Pseudocode for the Simulated Annealing Algorithm (can be used for both standard or combinatorial optimization problems):

  1. Select an initial state x0 at random and evaluate the energy u(x0).
  2. Select x1, the next state at random and evaluate the energyu(x1).
  3. Accept the change if the cost function is decreased
  4. Otherwise, accept the change with a probability [math]\displaystyle{ p = e^{\frac{-\Delta E}{kT}} }[/math]
  5. Decrease T according to the cooling schedule
  6. Repeat steps 2 - 5 until we reach the desired number of time steps

Genetic/Evolutionary Algorithms

This method is only for combinatorial problems and was inspired by genetics.
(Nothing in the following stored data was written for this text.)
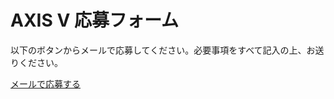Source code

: <!DOCTYPE html>
<html lang="ja">
<head>
  <meta charset="UTF-8">
  <meta name="viewport" content="width=device-width, initial-scale=1.0">
  <title>AXIS V 応募フォーム</title>
</head>
<body>
  <h1>AXIS V 応募フォーム</h1>
  <p>以下のボタンからメールで応募してください。必要事項をすべて記入の上、お送りください。</p>
  <p>
    <a href="mailto:zhuangtaizhuzhong7@gmail.com?subject=AXIS%20V%20応募&body=・お名前（必須）%0D%0A・Discord%20ID（必須）%0D%0A・年齢（必須）%0D%0A・性別（任意）%0D%0A・活動可能な曜日・時間帯（必須）%0D%0A・配信経験（必須／なしの場合は「なし」と記入）%0D%0A・自己紹介・志望理由（必須）%0D%0A・希望ジャンル（雑談／歌／ゲーム／その他）%0D%0A・参考SNSや活動リンク（任意）">
      メールで応募する
    </a>
  </p>
</body>
</html>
Evolutionary algorithms are generally faster and get around some of the problems found in simulated annealing. Instead of minimizing an energy function, we maximize a "fitness" when we use evolutionary algorithms.

We first define our function u in state space with a discrete set of solutions.

  1. Start out with a population of randomly generated solutions (initial guesses) of size P
  2. Reproduction - take random pairs of parents and create their offspring (generating a total of P + P/2 solutions)
  3. Mutation & Crossover - Mutate each solution with a given probability and perform crossovers also with a given probability (where entire portions of the solution get moved to a different position)
  4. Rank the population according to their energy u(x)
  5. Kill off the bottom P/2 to optimize u(x) leaving again a population of size P.
  6. Repeat from the reproduction step until we've achieved the number of time steps that are desired.